In certain cases, in order to reach a diagnosis, Atrial Fibrillation is induced in controlled conditions and under medical supervision, for example, through strenuous physical activity. In other cases, the doctor may need to conduct an invasive, electrophysiological examination to determine the source of the arrhythmia. Blood tests may also be needed to examine background factors that might cause the heart problem.

How is it Treated?

Treatment options for atrial fibrillation depend on the fibrillation’s type and frequency. In some cases, the cardiologist will offer pharmacological treatment, such as beta blockers which reduce the chance of arrhythmia. Alternatively, a doctor may recommend taking anticoagulants (blood thinners) in order to reduce the chance that the fibrillation will result in harmful blood clots. If the Atrial Fibrillation persists despite drug treatment, or if it is a severe fibrillation, an electrical inversion (Cardioversion) may be required. Such a procedure is performed with a defibrillator under the supervision of trained doctors.

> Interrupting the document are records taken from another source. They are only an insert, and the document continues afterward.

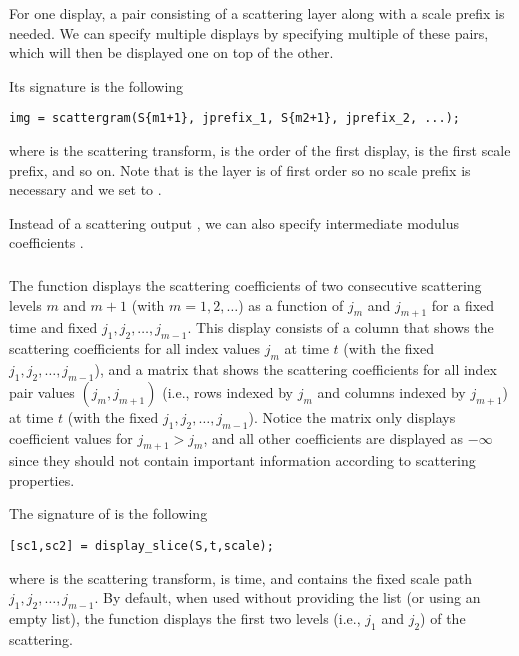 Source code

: \documentclass{article}
\begin{document}
For one display, a pair consisting of a scattering layer along with a scale prefix is needed. We can specify multiple displays by specifying multiple of these pairs, which will then be displayed one on top of the other.

Its signature is the following
\begin{lstlisting}
img = scattergram(S{m1+1}, jprefix_1, S{m2+1}, jprefix_2, ...);
\end{lstlisting}
where  is the scattering transform,  is the order of the first display,  is the first scale prefix, and so on. Note that is  the layer is of first order so no scale prefix is necessary and we set  to \mcode{[]}.

Instead of a scattering output , we can also specify intermediate modulus coefficients .

\subsubsection{}

The  function displays the scattering coefficients of two consecutive scattering levels $m$ and $m+1$ (with $m = 1, 2, \ldots$) as a function of $j_m$ and $j_{m+1}$ for a fixed time and fixed $j_1, j_2, \ldots, j_{m-1}$. This display consists of a column that shows the scattering coefficients for all index values $j_m$ at time $t$ (with the fixed $j_1, j_2, \ldots, j_{m-1}$), and a matrix that shows the scattering coefficients for all index pair values $(j_m,j_{m+1})$ (i.e., rows indexed by $j_m$ and columns indexed by $j_{m+1}$) at time $t$ (with the fixed $j_1, j_2, \ldots, j_{m-1}$). Notice the matrix only displays coefficient values for $j_{m+1} > j_m$, and all other coefficients are displayed as $-\infty$ since they should not contain important information according to scattering properties.

The signature of  is the following
\begin{lstlisting}
[sc1,sc2] = display_slice(S,t,scale);
\end{lstlisting}
where  is the scattering transform,  is time, and  contains the fixed scale path $j_1, j_2, \ldots, j_{m-1}$. By default, when used without providing the  list (or using an empty list), the function displays the first two levels (i.e., $j_1$ and $j_2$) of the scattering.
\end{document}
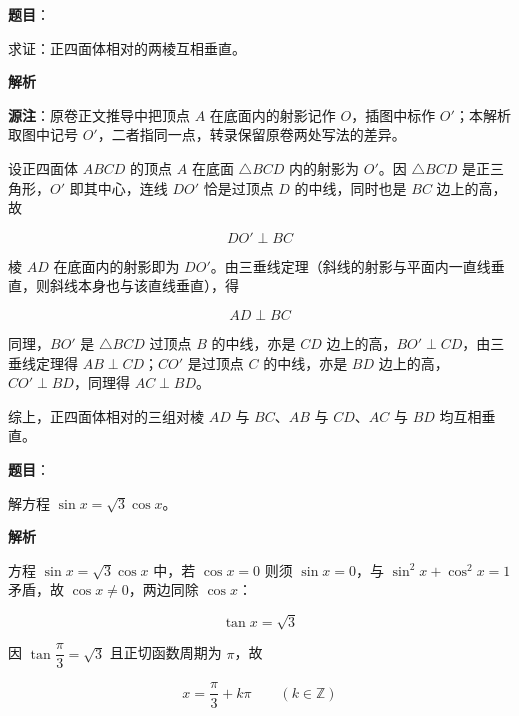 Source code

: \begin{answer}

\textbf{题目}：

求证：正四面体相对的两棱互相垂直。
\nopagebreak[4]
\begin{center}\end{center}
\nopagebreak[4]
\textbf{解析}
\nopagebreak[4]
\begin{center}\end{center}
\nopagebreak[4]
\begin{gktip}
\textbf{源注}：原卷正文推导中把顶点 $A$ 在底面内的射影记作 $O$，插图中标作 $O'$；本解析取图中记号 $O'$，二者指同一点，转录保留原卷两处写法的差异。
\end{gktip}

设正四面体 $ABCD$ 的顶点 $A$ 在底面 $\triangle BCD$ 内的射影为 $O'$。因 $\triangle BCD$ 是正三角形，$O'$ 即其中心，连线 $DO'$ 恰是过顶点 $D$ 的中线，同时也是 $BC$ 边上的高，故

\nopagebreak[4]
\[
DO'\perp BC
\]

棱 $AD$ 在底面内的射影即为 $DO'$。由三垂线定理（斜线的射影与平面内一直线垂直，则斜线本身也与该直线垂直），得

\nopagebreak[4]
\[
AD\perp BC
\]

同理，$BO'$ 是 $\triangle BCD$ 过顶点 $B$ 的中线，亦是 $CD$ 边上的高，$BO'\perp CD$，由三垂线定理得 $AB\perp CD$；$CO'$ 是过顶点 $C$ 的中线，亦是 $BD$ 边上的高，$CO'\perp BD$，同理得 $AC\perp BD$。

综上，正四面体相对的三组对棱 $AD$ 与 $BC$、$AB$ 与 $CD$、$AC$ 与 $BD$ 均互相垂直。


\end{answer}
\begin{answer}

\textbf{题目}：

解方程 $\sin x=\sqrt3\cos x$。

\textbf{解析}

方程 $\sin x=\sqrt3\cos x$ 中，若 $\cos x=0$ 则须 $\sin x=0$，与 $\sin^2x+\cos^2x=1$ 矛盾，故 $\cos x\ne0$，两边同除 $\cos x$：

\nopagebreak[4]
\[
\tan x=\sqrt3
\]

因 $\tan\dfrac\pi3=\sqrt3$ 且正切函数周期为 $\pi$，故

\nopagebreak[4]
\[
x=\frac\pi3+k\pi\qquad(k\in\mathbb Z)
\]


\end{answer}


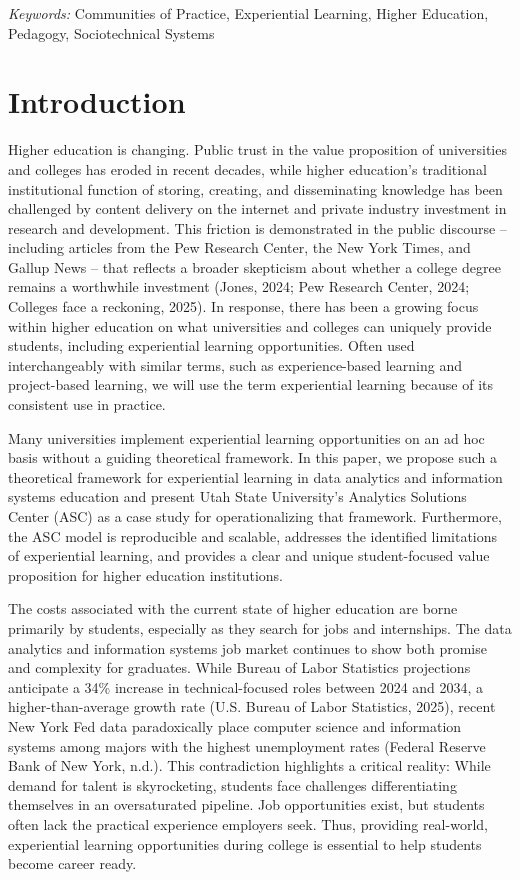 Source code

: \documentclass[
  12pt]{article}
\begin{document}
\noindent%
{\it Keywords:} Communities of Practice, Experiential Learning, Higher
Education, Pedagogy, Sociotechnical Systems
\vfill

\newpage
{} %


\section{Introduction}\label{sec-intro}

Higher education is changing. Public trust in the value proposition of
universities and colleges has eroded in recent decades, while higher
education's traditional institutional function of storing, creating, and
disseminating knowledge has been challenged by content delivery on the
internet and private industry investment in research and development.
This friction is demonstrated in the public discourse -- including
articles from the Pew Research Center, the New York Times, and Gallup
News -- that reflects a broader skepticism about whether a college
degree remains a worthwhile investment (Jones, 2024; Pew Research
Center, 2024; Colleges face a reckoning, 2025). In response, there has
been a growing focus within higher education on what universities and
colleges can uniquely provide students, including experiential learning
opportunities. Often used interchangeably with similar terms, such as
experience-based learning and project-based learning, we will use the
term experiential learning because of its consistent use in practice.

Many universities implement experiential learning opportunities on an ad
hoc basis without a guiding theoretical framework. In this paper, we
propose such a theoretical framework for experiential learning in data
analytics and information systems education and present Utah State
University's Analytics Solutions Center (ASC) as a case study for
operationalizing that framework. Furthermore, the ASC model is
reproducible and scalable, addresses the identified limitations of
experiential learning, and provides a clear and unique student-focused
value proposition for higher education institutions.

The costs associated with the current state of higher education are
borne primarily by students, especially as they search for jobs and
internships. The data analytics and information systems job market
continues to show both promise and complexity for graduates. While
Bureau of Labor Statistics projections anticipate a 34\% increase in
technical-focused roles between 2024 and 2034, a higher-than-average
growth rate (U.S. Bureau of Labor Statistics, 2025), recent New York Fed
data paradoxically place computer science and information systems among
majors with the highest unemployment rates (Federal Reserve Bank of New
York, n.d.). This contradiction highlights a critical reality: While
demand for talent is skyrocketing, students face challenges
differentiating themselves in an oversaturated pipeline. Job
opportunities exist, but students often lack the practical experience
employers seek. Thus, providing real-world, experiential learning
opportunities during college is essential to help students become career
ready.
\end{document}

In situations where the fibrillation returns despite the mentioned treatments, surgical procedures may be required. During surgery, areas of the cardiac tissue identified as stimulating the fibrillation are ablated, or alternatively, an external pacemaker is implanted in order to monitor regular heart contraction, replacing the body’s natural pacemaker, the sinus node.

What Each of us Can Do?

Researchers are still attempting to fully understand the reasons why the sinus node’s function is disrupted in such a way as to lead to Atrial Fibrillation. Until conclusive findings are obtained, however, the primary recommendation to those wishing to maintain heart health is to sustain a healthy lifestyle: keeping a healthy weight, avoiding smoking, moderating alcohol and caffeine consumption and reducing stress factors can help avoid cardiac disease.

If you believe that you may have any cardiac symptoms, even if they do not match the typical symptoms of a heart attack, you should urgently consult with a doctor or go to the emergency room and check for Atrial Fibrillation or other heart conditions, as early diagnosis saves lives.